_Dataset extract_
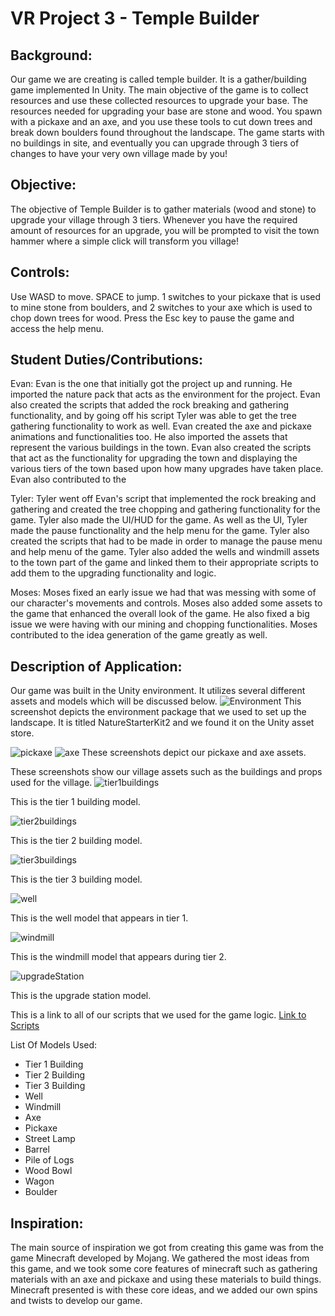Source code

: # VR Project 3 - Temple Builder

## Background:
Our game we are creating is called temple builder. It is a gather/building game implemented In Unity.  The main objective of the game is to collect resources and use these collected resources to upgrade your base. The resources needed for upgrading your base are stone and wood. You spawn with a pickaxe and an axe, and you use these tools to cut down trees and break down boulders found throughout the landscape. The game starts with no buildings in site, and eventually you can upgrade through 3 tiers of changes to have your very own village made by you!

## Objective:
The objective of Temple Builder is to gather materials (wood and stone) to upgrade your village through 3 tiers. Whenever you have the required amount of resources for an upgrade, you will be prompted to visit the town hammer where a simple click will transform you village!

## Controls:
Use WASD to move. SPACE to jump. 1 switches to your pickaxe that is used to mine stone from boulders, and 2 switches to your axe which is used to chop down trees for wood. Press the Esc key to pause the game and access the help menu. 

## Student Duties/Contributions:
Evan: Evan is the one that initially got the project up and running. He imported the nature pack that acts as the environment for the project. Evan also created the scripts that added the rock breaking and gathering functionality, and by going off his script Tyler was able to get the tree gathering functionality to work as well. Evan created the axe and pickaxe animations and functionalities too. He also imported the assets that represent the various buildings in the town. Evan also created the scripts that act as the functionality for upgrading the town and displaying the various tiers of the town based upon how many upgrades have taken place. Evan also contributed to the 

Tyler: Tyler went off Evan's script that implemented the rock breaking and gathering and created the tree chopping and gathering functionality for the game. Tyler also made the UI/HUD for the game. As well as the UI, Tyler made the pause functionality and the help menu for the game. Tyler also created the scripts that had to be made in order to manage the pause menu and help menu of the game. Tyler also added the wells and windmill assets to the town part of the game and linked them to their appropriate scripts to add them to the upgrading functionality and logic. 

Moses: Moses fixed an early issue we had that was messing with some of our character's movements and controls. Moses also added some assets to the game that enhanced the overall look of the game. He also fixed a big issue we were having with our mining and chopping functionalities. Moses contributed to the idea generation of the game greatly as well.

## Description of Application:
Our game was built in the Unity environment. It utilizes several different assets and models which will be discussed below.
![Environment](https://raw.githubusercontent.com/Tyler0126/VRProject2/main/Environment.png)
This screenshot depicts the environment package that we used to set up the landscape. It is titled NatureStarterKit2 and we found it on the Unity asset store.


![pickaxe](https://raw.githubusercontent.com/Tyler0126/VRProject2/main/pickaxe.png)
![axe](https://raw.githubusercontent.com/Tyler0126/VRProject2/main/axe.png)
These screenshots depict our pickaxe and axe assets.


These screenshots show our village assets such as the buildings and props used for the village.
![tier1buildings](https://raw.githubusercontent.com/Tyler0126/VRProject2/main/tier1buildings.png)

This is the tier 1 building model.

![tier2buildings](https://raw.githubusercontent.com/Tyler0126/VRProject2/main/tier2buildings.png)

This is the tier 2 building model.

![tier3buildings](https://raw.githubusercontent.com/Tyler0126/VRProject2/main/tier3buildings.png)

This is the tier 3 building model.

![well](https://raw.githubusercontent.com/Tyler0126/VRProject2/main/well.png)

This is the well model that appears in tier 1.

![windmill](https://raw.githubusercontent.com/Tyler0126/VRProject2/main/windmill.png)

This is the windmill model that appears during tier 2.

![upgradeStation](https://raw.githubusercontent.com/Tyler0126/VRProject2/main/upgradeStation.png)

This is the upgrade station model.

This is a link to all of our scripts that we used for the game logic.
[Link to Scripts](https://github.com/Tyler0126/VRProject2/tree/main/Scripts)

List Of Models Used:

* Tier 1 Building
* Tier 2 Building
* Tier 3 Building
* Well
* Windmill
* Axe
* Pickaxe
* Street Lamp
* Barrel
* Pile of Logs
* Wood Bowl
* Wagon
* Boulder

## Inspiration:
The main source of inspiration we got from creating this game was from the game Minecraft developed by Mojang. We gathered the most ideas from this game, and we took some core features of minecraft such as gathering materials with an axe and pickaxe and using these materials to build things. Minecraft presented is with these core ideas, and we added our own spins and twists to develop our game.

_Task_
If a record contains a picture, leave the picture out; repeat the record itself exactly.

_Answer box_
Source code

: # VR Project 3 - Temple Builder

## Background:
Our game we are creating is called temple builder. It is a gather/building game implemented In Unity.  The main objective of the game is to collect resources and use these collected resources to upgrade your base. The resources needed for upgrading your base are stone and wood. You spawn with a pickaxe and an axe, and you use these tools to cut down trees and break down boulders found throughout the landscape. The game starts with no buildings in site, and eventually you can upgrade through 3 tiers of changes to have your very own village made by you!

## Objective:
The objective of Temple Builder is to gather materials (wood and stone) to upgrade your village through 3 tiers. Whenever you have the required amount of resources for an upgrade, you will be prompted to visit the town hammer where a simple click will transform you village!

## Controls:
Use WASD to move. SPACE to jump. 1 switches to your pickaxe that is used to mine stone from boulders, and 2 switches to your axe which is used to chop down trees for wood. Press the Esc key to pause the game and access the help menu. 

## Student Duties/Contributions:
Evan: Evan is the one that initially got the project up and running. He imported the nature pack that acts as the environment for the project. Evan also created the scripts that added the rock breaking and gathering functionality, and by going off his script Tyler was able to get the tree gathering functionality to work as well. Evan created the axe and pickaxe animations and functionalities too. He also imported the assets that represent the various buildings in the town. Evan also created the scripts that act as the functionality for upgrading the town and displaying the various tiers of the town based upon how many upgrades have taken place. Evan also contributed to the 

Tyler: Tyler went off Evan's script that implemented the rock breaking and gathering and created the tree chopping and gathering functionality for the game. Tyler also made the UI/HUD for the game. As well as the UI, Tyler made the pause functionality and the help menu for the game. Tyler also created the scripts that had to be made in order to manage the pause menu and help menu of the game. Tyler also added the wells and windmill assets to the town part of the game and linked them to their appropriate scripts to add them to the upgrading functionality and logic. 

Moses: Moses fixed an early issue we had that was messing with some of our character's movements and controls. Moses also added some assets to the game that enhanced the overall look of the game. He also fixed a big issue we were having with our mining and chopping functionalities. Moses contributed to the idea generation of the game greatly as well.

## Description of Application:
Our game was built in the Unity environment. It utilizes several different assets and models which will be discussed below.
![Environment](https://raw.githubusercontent.com/Tyler0126/VRProject2/main/Environment.png)
This screenshot depicts the environment package that we used to set up the landscape. It is titled NatureStarterKit2 and we found it on the Unity asset store.


![pickaxe](https://raw.githubusercontent.com/Tyler0126/VRProject2/main/pickaxe.png)
![axe](https://raw.githubusercontent.com/Tyler0126/VRProject2/main/axe.png)
These screenshots depict our pickaxe and axe assets.


These screenshots show our village assets such as the buildings and props used for the village.
![tier1buildings](https://raw.githubusercontent.com/Tyler0126/VRProject2/main/tier1buildings.png)

This is the tier 1 building model.

![tier2buildings](https://raw.githubusercontent.com/Tyler0126/VRProject2/main/tier2buildings.png)

This is the tier 2 building model.

![tier3buildings](https://raw.githubusercontent.com/Tyler0126/VRProject2/main/tier3buildings.png)

This is the tier 3 building model.

![well](https://raw.githubusercontent.com/Tyler0126/VRProject2/main/well.png)

This is the well model that appears in tier 1.

![windmill](https://raw.githubusercontent.com/Tyler0126/VRProject2/main/windmill.png)

This is the windmill model that appears during tier 2.

![upgradeStation](https://raw.githubusercontent.com/Tyler0126/VRProject2/main/upgradeStation.png)

This is the upgrade station model.

This is a link to all of our scripts that we used for the game logic.
[Link to Scripts](https://github.com/Tyler0126/VRProject2/tree/main/Scripts)

List Of Models Used:

* Tier 1 Building
* Tier 2 Building
* Tier 3 Building
* Well
* Windmill
* Axe
* Pickaxe
* Street Lamp
* Barrel
* Pile of Logs
* Wood Bowl
* Wagon
* Boulder

## Inspiration:
The main source of inspiration we got from creating this game was from the game Minecraft developed by Mojang. We gathered the most ideas from this game, and we took some core features of minecraft such as gathering materials with an axe and pickaxe and using these materials to build things. Minecraft presented is with these core ideas, and we added our own spins and twists to develop our game.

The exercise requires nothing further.